Indian Medicinal Plants/Natural Order Berberideæ

Indian Medicinal Plants (1918)
Kanhoba Ranchoddas Kirtikar and Baman Das Basu
Natural Order Berberideæ
2845012Indian Medicinal Plants — Natural Order Berberideæ1918Kanhoba Ranchoddas Kirtikar and Baman Das Basu

N. O. BERBERIDEÆ.

49. Berberis vulgaris, Linn, h.f.b.i, i. 109.

Vern.:—Zirishk; Kashmal; Chachar or Chochar (Pb.); Bedana; Cutch (Pers.) Chatrod (Jaunsar).

Habitat:—Himalaya from Nepal westward, in shady forests, above 8,000 ft., Jaunsar and Tehri-Garhwal 12,000 ft., Simla, Narkunda, 8,000—12,000 ft, Tibet, Afghanistan.

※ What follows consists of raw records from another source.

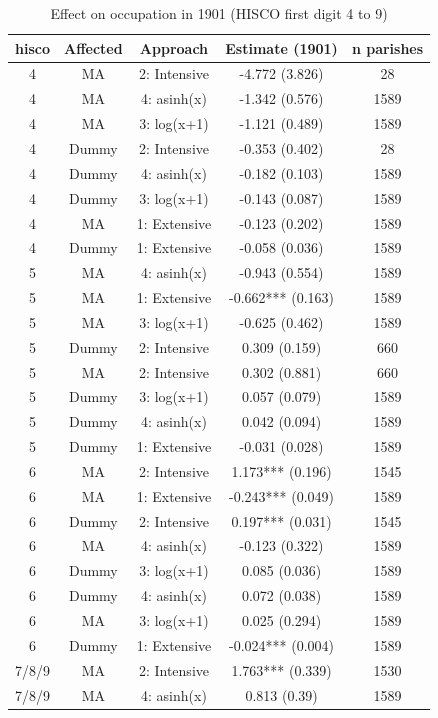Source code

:\begin{table}
    \centering
    \caption{Effect on occupation in 1901 (HISCO first digit 4 to 9)} \label{tab:occ2}
    \footnotesize
    \begin{tabular}{ccccc}
\toprule
hisco & Affected & Approach & Estimate (1901) & n parishes\\
\midrule
4 & MA & 2: Intensive & -4.772 (3.826) & 28\\
4 & MA & 4: asinh(x) & -1.342 (0.576) & 1589\\
4 & MA & 3: log(x+1) & -1.121 (0.489) & 1589\\
4 & Dummy & 2: Intensive & -0.353 (0.402) & 28\\
4 & Dummy & 4: asinh(x) & -0.182 (0.103) & 1589\\
4 & Dummy & 3: log(x+1) & -0.143 (0.087) & 1589\\
4 & MA & 1: Extensive & -0.123 (0.202) & 1589\\
4 & Dummy & 1: Extensive & -0.058 (0.036) & 1589\\
5 & MA & 4: asinh(x) & -0.943 (0.554) & 1589\\
5 & MA & 1: Extensive & -0.662*** (0.163) & 1589\\
5 & MA & 3: log(x+1) & -0.625 (0.462) & 1589\\
5 & Dummy & 2: Intensive & 0.309 (0.159) & 660\\
5 & MA & 2: Intensive & 0.302 (0.881) & 660\\
5 & Dummy & 3: log(x+1) & 0.057 (0.079) & 1589\\
5 & Dummy & 4: asinh(x) & 0.042 (0.094) & 1589\\
5 & Dummy & 1: Extensive & -0.031 (0.028) & 1589\\
6 & MA & 2: Intensive & 1.173*** (0.196) & 1545\\
6 & MA & 1: Extensive & -0.243*** (0.049) & 1589\\
6 & Dummy & 2: Intensive & 0.197*** (0.031) & 1545\\
6 & MA & 4: asinh(x) & -0.123 (0.322) & 1589\\
6 & Dummy & 3: log(x+1) & 0.085 (0.036) & 1589\\
6 & Dummy & 4: asinh(x) & 0.072 (0.038) & 1589\\
6 & MA & 3: log(x+1) & 0.025 (0.294) & 1589\\
6 & Dummy & 1: Extensive & -0.024*** (0.004) & 1589\\
7/8/9 & MA & 2: Intensive & 1.763*** (0.339) & 1530\\
7/8/9 & MA & 4: asinh(x) & 0.813 (0.39) & 1589\\

\end{tabular}
\end{table}
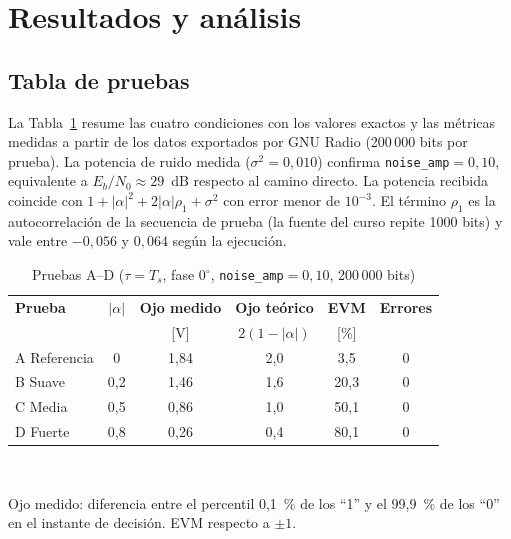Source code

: \section{Resultados y análisis}

\subsection{Tabla de pruebas}
La Tabla~\ref{tab:pruebas} resume las cuatro condiciones con los valores exactos y las métricas medidas a partir de los datos exportados por GNU Radio (200\,000 bits por prueba). La potencia de ruido medida ($\sigma^2=0{,}010$) confirma \texttt{noise\_amp}$=0{,}10$, equivalente a $E_b/N_0\approx29$~dB respecto al camino directo. La potencia recibida coincide con $1+|\alpha|^2+2|\alpha|\rho_1+\sigma^2$ con error menor de $10^{-3}$. El término $\rho_1$ es la autocorrelación de la secuencia de prueba (la fuente del curso repite 1000 bits) y vale entre $-0{,}056$ y $0{,}064$ según la ejecución.

\begin{table}[!t]
\centering
\caption{Pruebas A--D ($\tau=T_s$, fase $0^\circ$, \texttt{noise\_amp}$=0{,}10$, 200\,000 bits)}
\label{tab:pruebas}
\footnotesize
\setlength{\tabcolsep}{3pt}
\begin{tabular}{lccccc}
\toprule
\textbf{Prueba} & $|\alpha|$ & \textbf{Ojo medido} & \textbf{Ojo teórico} & \textbf{EVM} & \textbf{Errores} \\
 & & [V] & $2(1-|\alpha|)$ & [\%] & \\
\midrule
A Referencia & 0   & 1,84 & 2,0 & 3,5  & 0 \\
B Suave      & 0,2 & 1,46 & 1,6 & 20,3 & 0 \\
C Media      & 0,5 & 0,86 & 1,0 & 50,1 & 0 \\
D Fuerte     & 0,8 & 0,26 & 0,4 & 80,1 & 0 \\
\bottomrule
\end{tabular}
\\[2pt]\raggedright\scriptsize Ojo medido: diferencia entre el percentil 0,1~\% de los ``1'' y el 99,9~\% de los ``0'' en el instante de decisión. EVM respecto a $\pm1$.
\end{table}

A small, deciduous, thorny shrub. Bark brown or grey, 1/6 in. thick. Wood lemon-yellow, moderately hard, even-grained. Annual rings marked by an irregular belt of small pores, which are larger than those in the rest of the wood. Leaves 1-3 in. long, broadly ovate, or spathulate, membranous or thinly-coriaceous, glaucous beneath, finely serrate, with equal spinulose teeth, crowded on arrested branchlets in the axils of the 3-fid, rarely 5-fid, or rarely simple spines. Petiole slender, 1/10-l in. long, Racemes pedunculate. Flowers pale-yellow, stigmas broad, sessile. Berry ovoid, or cylindric, as long as, or shorter than the pedicel, usually red when ripe; edible.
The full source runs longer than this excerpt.